After a federal judge refused to toss out the lawsuit in 2010, the NRA took over the case for Peruta. "The NRA is the 800-pound gorilla in this fight," he said.

In February, the U.S. 9th Circuit Court of Appeals, citing the Supreme Court's 2008 ruling, struck down California's "good cause" requirement, ruling that self-defense was a good enough reason to issue a concealed-weapons permit.

The California attorney general and the Brady Campaign to Prevent Gun Violence are seeking to overturn that decision after San Diego County Sheriff William Gore said he would abide by the court decision.

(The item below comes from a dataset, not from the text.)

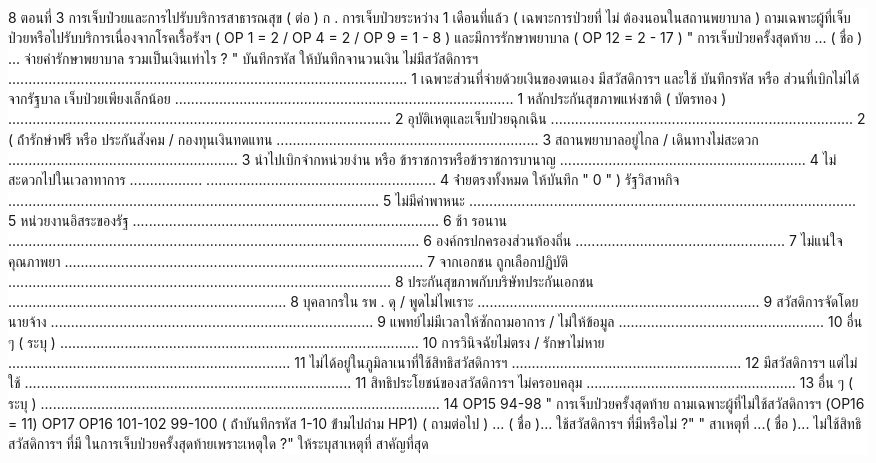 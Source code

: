 8 ตอนที่ 3 การเจ็บป่วยและการไปรับบริการสาธารณสุข ( ต่อ ) ก . การเจ็บป่วยระหว่าง 1 เดือนที่แล้ว ( เฉพาะการป่วยที่ ไม่ ต้องนอนในสถานพยาบาล ) ถามเฉพาะผู้ที่เจ็บป่วยหรือไปรับบริการเนื่องจากโรคเรื้อรังฯ ( OP 1 = 2 / OP 4 = 2 / OP 9 = 1 - 8 ) และมีการรักษาพยาบาล ( OP 12 = 2 - 17 ) " การเจ็บป่วยครั้งสุดท้าย ... ( ชื่อ ) ... จ่ายค่ารักษาพยาบาล รวมเป็นเงินเท่าไร ? " บันทึกรหัส ให้บันทึกจานวนเงิน ไม่มีสวัสดิการฯ ................................................................................................... 1 เฉพาะส่วนที่จ่ายด้วยเงินของตนเอง มีสวัสดิการฯ และใช้ บันทึกรหัส หรือ ส่วนที่เบิกไม่ได้ จากรัฐบาล เจ็บป่วยเพียงเล็กน้อย .................................................................................... 1 หลักประกันสุขภาพแห่งชาติ ( บัตรทอง ) ............................................................................................... 2 อุบัติเหตุและเจ็บป่วยฉุกเฉิน ........................................................................... 2 ( ถ้ํารักษําฟรี หรือ ประกันสังคม / กองทุนเงินทดแทน ................................................................. 3 สถานพยาบาลอยู่ไกล / เดินทางไม่สะดวก ......................................................... 3 นําไปเบิกจํากหน่วยงําน หรือ ข้าราชการหรือข้าราชการบานาญ ............................................................. 4 ไม่สะดวกไปในเวลาทาการ .................. ......................................................... 4 จ่ํายตรงทั้งหมด ให้บันทึก " 0 " ) รัฐวิสาหกิจ ............................................................................................ 5 ไม่มีค่าพาหนะ ................................................................................................ 5 หน่วยงานอิสระของรัฐ ............................................................................ 6 ช้า รอนาน ...................................................................................................... 6 องค์กรปกครองส่วนท้องถิ่น .................................................... 7 ไม่แน่ใจคุณภาพยา ......................................................................................... 7 จากเอกชน ถูกเลือกปฏิบัติ ............................................................................................... 8 ประกันสุขภาพกับบริษัทประกันเอกชน ..................................................................... 8 บุคลากรใน รพ . ดุ / พูดไม่ไพเราะ ...................................................................... 9 สวัสดิการจัดโดยนายจ้าง ................................................................................ 9 แพทย์ไม่มีเวลาให้ซักถามอาการ / ไม่ให้ข้อมูล ................................................... 10 อื่น ๆ ( ระบุ ) ......................................................................................... 10 การวินิจฉัยไม่ตรง / รักษาไม่หาย ...................................................................... 11 ไม่ได้อยู่ในภูมิลาเนาที่ใช้สิทธิสวัสดิการฯ ......................................................... 12 มีสวัสดิการฯ แต่ไม่ใช้ ................................................................................. 11 สิทธิประโยชน์ของสวัสดิการฯ ไม่ครอบคลุม .................................................... 13 อื่น ๆ ( ระบุ ) ................................................................................................... 14 OP15 94-98 " การเจ็บป่วยครั้งสุดท้าย ถามเฉพาะผู้ที่ไม่ใช้สวัสดิการฯ (OP16 = 11) OP17 OP16 101-102 99-100 ( ถ้ําบันทึกรหัส 1-10 ข้ํามไปถําม HP1) ( ถามต่อไป ) ... ( ชื่อ )... ใช้สวัสดิการฯ ที่มีหรือไม่ ?" " สาเหตุที่ ...( ชื่อ )... ไม่ใช้สิทธิสวัสดิการฯ ที่มี ในการเจ็บป่วยครั้งสุดท้ายเพราะเหตุใด ?" ให้ระบุสาเหตุที่ สาคัญที่สุด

"The issue is important: As a result of the decision, residents and visitors will be subjected to the increased risk posed by the carrying of loaded, hidden handguns on the streets of San Diego County by persons with no good cause to do so," a lawyer for the Brady organization wrote in a court filing seeking permission to formally oppose Peruta and the NRA in an appeal.

The 2012 shooting at Sandy Hook Elementary School in Connecticut —where a gunman used an assault rifle to kill 20 children and six editors— led some and states to enact laws banning high-capacity magazines enacted by cities and states, and the NRA countered with lawsuits.

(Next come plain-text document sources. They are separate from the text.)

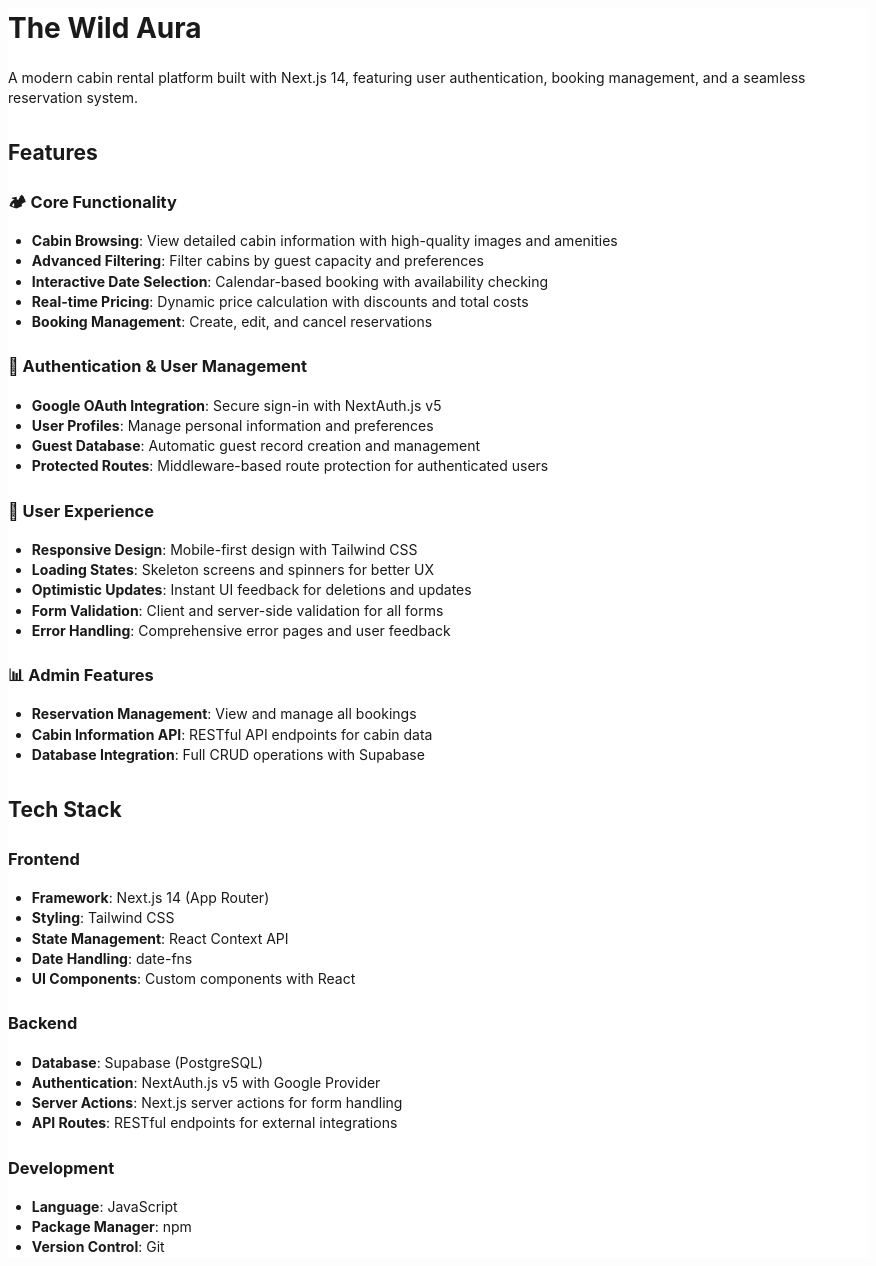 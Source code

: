 # The Wild Aura

A modern cabin rental platform built with Next.js 14, featuring user authentication, booking management, and a seamless reservation system.

## Features

### 🏕️ Core Functionality
- **Cabin Browsing**: View detailed cabin information with high-quality images and amenities
- **Advanced Filtering**: Filter cabins by guest capacity and preferences
- **Interactive Date Selection**: Calendar-based booking with availability checking
- **Real-time Pricing**: Dynamic price calculation with discounts and total costs
- **Booking Management**: Create, edit, and cancel reservations

### 🔐 Authentication & User Management
- **Google OAuth Integration**: Secure sign-in with NextAuth.js v5
- **User Profiles**: Manage personal information and preferences
- **Guest Database**: Automatic guest record creation and management
- **Protected Routes**: Middleware-based route protection for authenticated users

### 🎨 User Experience
- **Responsive Design**: Mobile-first design with Tailwind CSS
- **Loading States**: Skeleton screens and spinners for better UX
- **Optimistic Updates**: Instant UI feedback for deletions and updates
- **Form Validation**: Client and server-side validation for all forms
- **Error Handling**: Comprehensive error pages and user feedback

### 📊 Admin Features
- **Reservation Management**: View and manage all bookings
- **Cabin Information API**: RESTful API endpoints for cabin data
- **Database Integration**: Full CRUD operations with Supabase

## Tech Stack

### Frontend
- **Framework**: Next.js 14 (App Router)
- **Styling**: Tailwind CSS
- **State Management**: React Context API
- **Date Handling**: date-fns
- **UI Components**: Custom components with React

### Backend
- **Database**: Supabase (PostgreSQL)
- **Authentication**: NextAuth.js v5 with Google Provider
- **Server Actions**: Next.js server actions for form handling
- **API Routes**: RESTful endpoints for external integrations

### Development
- **Language**: JavaScript
- **Package Manager**: npm
- **Version Control**: Git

So far, federal judges across the country have unanimously rejected the NRA's legal challenges to these bans. Federal judges in recent weeks have upheld bans enacted by San Francisco and Sunnyvale, a Silicon Valley suburb about 40 miles to the south.

"California has always been sort of one of the front-line states," said Chuck Michel, a Long Beach lawyer who represents the NRA in many of its California-based cases. Michel said the NRA and other Second Amendment advocates have filed "a whole slew of lawsuits" using the 2008 high court ruling to challenge gun-control laws enacted after Sandy Hook.

NRA spokesman Andrew Arulanandam said the group has always involved itself in furthering gun rights in court, but that legal challenges have increased since 2008.

NRA has been involved in "hundreds of cases" and spends "tens of millions" of dollars out of its $300 million annual budget on legal issues, Arulanandam said.

Among the cases is a lawsuit to repeal a Connecticut law that went into effect Monday, requiring a state license to buy rifles. Another is a challenge to New Jersey's concealed-weapons law, which is similar to California's.

Earlier this year, the U.S. Supreme Court refused to hear two NRA-backed cases. One sought to overturn a federal law barring licensed gun dealers from selling handguns to anyone under 21; the other was a Texas law barring people under 21 from carrying concealed weapons.

The NRA employs about two dozen in-house lawyers and hires many more outside lawyers — including former U.S. Solicitor General Paul Clement — to do battle in courtrooms across the country. It not only takes on weighty constitutional issues seeking to broaden the reach of the Second Amendment but also helps people who find themselves in trouble with the law because they own guns.

The NRA provided financial assistance and legal counsel to Christopher Haga, a gun collector who owns an auto shop in the Central Valley town of Parlier.

In 2011, Haga allowed federal firearms agents to search his house after they were tipped he had some of the 26 AK-74 assault rifles recently stolen from Fort Irwin, Calif. Haga's lawyer Mark Coleman said his client had no connection to the theft and consented to the search after agents assured him they only were interested in stolen guns. After finding none, the investigators left — but they told Fresno police Haga had types of assault rifles prohibited by California law.

Following that tip, Fresno police searched Haga's home and business and seized his gun collection. He was later charged with 35 felony gun counts.

With legal support and money from the NRA, Coleman challenged the legality of the guns search, and a judge sided with him. The district attorney dropped all charges late last year and returned Haga's guns. Haga agreed to remove two of his AK-74s and a submachine gun from California.

The case was more about search-and-seizure laws than expanding gun rights, Coleman said. "But the NRA's help was still valuable," he said.